§ **Data listing**:
=== Begin Enclosure ===
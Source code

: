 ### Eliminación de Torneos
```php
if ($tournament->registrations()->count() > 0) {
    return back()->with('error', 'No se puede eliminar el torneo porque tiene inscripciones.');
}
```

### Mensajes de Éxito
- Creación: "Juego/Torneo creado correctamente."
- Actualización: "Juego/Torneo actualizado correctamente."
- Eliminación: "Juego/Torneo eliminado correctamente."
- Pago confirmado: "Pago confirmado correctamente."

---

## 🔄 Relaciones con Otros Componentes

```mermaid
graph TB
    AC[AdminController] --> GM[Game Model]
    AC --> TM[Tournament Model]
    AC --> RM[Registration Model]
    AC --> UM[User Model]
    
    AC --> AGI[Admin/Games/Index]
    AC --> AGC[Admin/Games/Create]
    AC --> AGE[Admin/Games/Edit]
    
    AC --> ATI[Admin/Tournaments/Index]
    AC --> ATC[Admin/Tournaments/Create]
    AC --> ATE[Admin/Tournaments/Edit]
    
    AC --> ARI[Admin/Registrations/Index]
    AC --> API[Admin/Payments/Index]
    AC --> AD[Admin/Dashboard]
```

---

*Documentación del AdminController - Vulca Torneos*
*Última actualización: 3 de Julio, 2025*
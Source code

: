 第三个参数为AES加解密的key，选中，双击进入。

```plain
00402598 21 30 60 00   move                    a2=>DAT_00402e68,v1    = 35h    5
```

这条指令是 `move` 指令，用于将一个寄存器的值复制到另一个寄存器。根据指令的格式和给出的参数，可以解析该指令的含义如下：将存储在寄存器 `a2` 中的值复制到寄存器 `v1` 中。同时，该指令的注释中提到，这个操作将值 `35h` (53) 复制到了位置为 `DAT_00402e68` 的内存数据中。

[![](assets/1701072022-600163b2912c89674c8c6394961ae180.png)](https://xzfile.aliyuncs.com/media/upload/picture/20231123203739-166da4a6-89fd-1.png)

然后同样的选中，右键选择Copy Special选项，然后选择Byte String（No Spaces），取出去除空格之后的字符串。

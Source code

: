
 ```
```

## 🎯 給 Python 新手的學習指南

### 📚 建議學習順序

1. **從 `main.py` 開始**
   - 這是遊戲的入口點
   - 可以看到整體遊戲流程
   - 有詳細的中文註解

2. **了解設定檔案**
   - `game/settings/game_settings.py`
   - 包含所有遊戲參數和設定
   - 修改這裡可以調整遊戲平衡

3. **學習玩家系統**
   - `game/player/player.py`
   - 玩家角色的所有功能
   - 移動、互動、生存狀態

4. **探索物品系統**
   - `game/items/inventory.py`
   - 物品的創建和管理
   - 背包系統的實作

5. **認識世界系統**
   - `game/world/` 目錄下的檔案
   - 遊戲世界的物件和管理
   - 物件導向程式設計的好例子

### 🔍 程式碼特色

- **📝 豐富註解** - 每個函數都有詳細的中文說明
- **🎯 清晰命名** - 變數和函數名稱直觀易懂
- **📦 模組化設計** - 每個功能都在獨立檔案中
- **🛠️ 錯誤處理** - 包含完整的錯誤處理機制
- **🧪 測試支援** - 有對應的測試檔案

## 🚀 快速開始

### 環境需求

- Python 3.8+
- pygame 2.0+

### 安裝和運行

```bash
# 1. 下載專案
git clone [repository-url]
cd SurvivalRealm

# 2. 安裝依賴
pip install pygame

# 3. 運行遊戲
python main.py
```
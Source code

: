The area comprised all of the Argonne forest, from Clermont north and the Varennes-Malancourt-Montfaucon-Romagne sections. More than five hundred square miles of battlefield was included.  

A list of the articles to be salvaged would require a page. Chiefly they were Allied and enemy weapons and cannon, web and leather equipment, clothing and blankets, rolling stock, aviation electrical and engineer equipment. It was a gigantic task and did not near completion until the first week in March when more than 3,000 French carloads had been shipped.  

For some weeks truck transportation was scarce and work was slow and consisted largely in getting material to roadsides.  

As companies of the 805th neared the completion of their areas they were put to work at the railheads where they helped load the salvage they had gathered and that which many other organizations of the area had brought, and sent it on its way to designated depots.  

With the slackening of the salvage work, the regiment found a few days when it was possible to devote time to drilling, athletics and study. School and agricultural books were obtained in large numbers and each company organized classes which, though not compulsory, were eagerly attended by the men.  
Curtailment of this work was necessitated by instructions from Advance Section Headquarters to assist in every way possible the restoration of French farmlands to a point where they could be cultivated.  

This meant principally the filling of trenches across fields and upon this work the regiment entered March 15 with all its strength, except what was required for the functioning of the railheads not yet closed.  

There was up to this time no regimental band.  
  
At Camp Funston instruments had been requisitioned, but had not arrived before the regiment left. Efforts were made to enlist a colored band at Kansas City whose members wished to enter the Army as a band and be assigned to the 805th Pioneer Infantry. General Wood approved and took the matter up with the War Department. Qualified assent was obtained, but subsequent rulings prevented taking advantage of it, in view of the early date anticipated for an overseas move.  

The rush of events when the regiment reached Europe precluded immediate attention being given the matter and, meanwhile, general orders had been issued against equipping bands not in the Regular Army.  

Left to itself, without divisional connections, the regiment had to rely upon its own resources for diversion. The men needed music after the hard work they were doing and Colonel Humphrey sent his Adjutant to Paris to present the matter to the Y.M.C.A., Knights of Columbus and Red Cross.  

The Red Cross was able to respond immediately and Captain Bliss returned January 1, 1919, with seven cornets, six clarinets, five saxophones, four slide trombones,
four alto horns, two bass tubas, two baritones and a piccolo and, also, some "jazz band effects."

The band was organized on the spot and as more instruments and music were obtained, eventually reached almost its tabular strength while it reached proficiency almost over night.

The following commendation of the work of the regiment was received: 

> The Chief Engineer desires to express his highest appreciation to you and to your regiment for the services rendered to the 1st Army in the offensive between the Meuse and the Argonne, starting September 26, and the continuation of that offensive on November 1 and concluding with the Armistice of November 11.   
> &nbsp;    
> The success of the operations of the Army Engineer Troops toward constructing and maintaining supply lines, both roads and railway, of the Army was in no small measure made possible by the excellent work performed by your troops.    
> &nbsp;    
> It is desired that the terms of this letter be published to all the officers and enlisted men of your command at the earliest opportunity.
=== End Enclosure ===
§ **Work task**: Copy out every record above exactly as written.

§ **Result**:
Source code

: ### Eliminación de Torneos
```php
if ($tournament->registrations()->count() > 0) {
    return back()->with('error', 'No se puede eliminar el torneo porque tiene inscripciones.');
}
```

### Mensajes de Éxito
- Creación: "Juego/Torneo creado correctamente."
- Actualización: "Juego/Torneo actualizado correctamente."
- Eliminación: "Juego/Torneo eliminado correctamente."
- Pago confirmado: "Pago confirmado correctamente."

---

## 🔄 Relaciones con Otros Componentes

```mermaid
graph TB
    AC[AdminController] --> GM[Game Model]
    AC --> TM[Tournament Model]
    AC --> RM[Registration Model]
    AC --> UM[User Model]
    
    AC --> AGI[Admin/Games/Index]
    AC --> AGC[Admin/Games/Create]
    AC --> AGE[Admin/Games/Edit]
    
    AC --> ATI[Admin/Tournaments/Index]
    AC --> ATC[Admin/Tournaments/Create]
    AC --> ATE[Admin/Tournaments/Edit]
    
    AC --> ARI[Admin/Registrations/Index]
    AC --> API[Admin/Payments/Index]
    AC --> AD[Admin/Dashboard]
```

---

*Documentación del AdminController - Vulca Torneos*
*Última actualización: 3 de Julio, 2025*
Source code

: 第三个参数为AES加解密的key，选中，双击进入。

```plain
00402598 21 30 60 00   move                    a2=>DAT_00402e68,v1    = 35h    5
```

这条指令是 `move` 指令，用于将一个寄存器的值复制到另一个寄存器。根据指令的格式和给出的参数，可以解析该指令的含义如下：将存储在寄存器 `a2` 中的值复制到寄存器 `v1` 中。同时，该指令的注释中提到，这个操作将值 `35h` (53) 复制到了位置为 `DAT_00402e68` 的内存数据中。

[![](assets/1701072022-600163b2912c89674c8c6394961ae180.png)](https://xzfile.aliyuncs.com/media/upload/picture/20231123203739-166da4a6-89fd-1.png)

然后同样的选中，右键选择Copy Special选项，然后选择Byte String（No Spaces），取出去除空格之后的字符串。

Source code

:
 ```
```

## 🎯 給 Python 新手的學習指南

### 📚 建議學習順序

1. **從 `main.py` 開始**
   - 這是遊戲的入口點
   - 可以看到整體遊戲流程
   - 有詳細的中文註解

2. **了解設定檔案**
   - `game/settings/game_settings.py`
   - 包含所有遊戲參數和設定
   - 修改這裡可以調整遊戲平衡

3. **學習玩家系統**
   - `game/player/player.py`
   - 玩家角色的所有功能
   - 移動、互動、生存狀態

4. **探索物品系統**
   - `game/items/inventory.py`
   - 物品的創建和管理
   - 背包系統的實作

5. **認識世界系統**
   - `game/world/` 目錄下的檔案
   - 遊戲世界的物件和管理
   - 物件導向程式設計的好例子

### 🔍 程式碼特色

- **📝 豐富註解** - 每個函數都有詳細的中文說明
- **🎯 清晰命名** - 變數和函數名稱直觀易懂
- **📦 模組化設計** - 每個功能都在獨立檔案中
- **🛠️ 錯誤處理** - 包含完整的錯誤處理機制
- **🧪 測試支援** - 有對應的測試檔案

## 🚀 快速開始

### 環境需求

- Python 3.8+
- pygame 2.0+

### 安裝和運行

```bash
# 1. 下載專案
git clone [repository-url]
cd SurvivalRealm

# 2. 安裝依賴
pip install pygame

# 3. 運行遊戲
python main.py
```
Source code

:The area comprised all of the Argonne forest, from Clermont north and the Varennes-Malancourt-Montfaucon-Romagne sections. More than five hundred square miles of battlefield was included.  

A list of the articles to be salvaged would require a page. Chiefly they were Allied and enemy weapons and cannon, web and leather equipment, clothing and blankets, rolling stock, aviation electrical and engineer equipment. It was a gigantic task and did not near completion until the first week in March when more than 3,000 French carloads had been shipped.  

For some weeks truck transportation was scarce and work was slow and consisted largely in getting material to roadsides.  

As companies of the 805th neared the completion of their areas they were put to work at the railheads where they helped load the salvage they had gathered and that which many other organizations of the area had brought, and sent it on its way to designated depots.  

With the slackening of the salvage work, the regiment found a few days when it was possible to devote time to drilling, athletics and study. School and agricultural books were obtained in large numbers and each company organized classes which, though not compulsory, were eagerly attended by the men.  
Curtailment of this work was necessitated by instructions from Advance Section Headquarters to assist in every way possible the restoration of French farmlands to a point where they could be cultivated.  

This meant principally the filling of trenches across fields and upon this work the regiment entered March 15 with all its strength, except what was required for the functioning of the railheads not yet closed.  

There was up to this time no regimental band.  
  
At Camp Funston instruments had been requisitioned, but had not arrived before the regiment left. Efforts were made to enlist a colored band at Kansas City whose members wished to enter the Army as a band and be assigned to the 805th Pioneer Infantry. General Wood approved and took the matter up with the War Department. Qualified assent was obtained, but subsequent rulings prevented taking advantage of it, in view of the early date anticipated for an overseas move.  

The rush of events when the regiment reached Europe precluded immediate attention being given the matter and, meanwhile, general orders had been issued against equipping bands not in the Regular Army.  

Left to itself, without divisional connections, the regiment had to rely upon its own resources for diversion. The men needed music after the hard work they were doing and Colonel Humphrey sent his Adjutant to Paris to present the matter to the Y.M.C.A., Knights of Columbus and Red Cross.  

The Red Cross was able to respond immediately and Captain Bliss returned January 1, 1919, with seven cornets, six clarinets, five saxophones, four slide trombones,
four alto horns, two bass tubas, two baritones and a piccolo and, also, some "jazz band effects."

The band was organized on the spot and as more instruments and music were obtained, eventually reached almost its tabular strength while it reached proficiency almost over night.

The following commendation of the work of the regiment was received: 

> The Chief Engineer desires to express his highest appreciation to you and to your regiment for the services rendered to the 1st Army in the offensive between the Meuse and the Argonne, starting September 26, and the continuation of that offensive on November 1 and concluding with the Armistice of November 11.   
> &nbsp;    
> The success of the operations of the Army Engineer Troops toward constructing and maintaining supply lines, both roads and railway, of the Army was in no small measure made possible by the excellent work performed by your troops.    
> &nbsp;    
> It is desired that the terms of this letter be published to all the officers and enlisted men of your command at the earliest opportunity.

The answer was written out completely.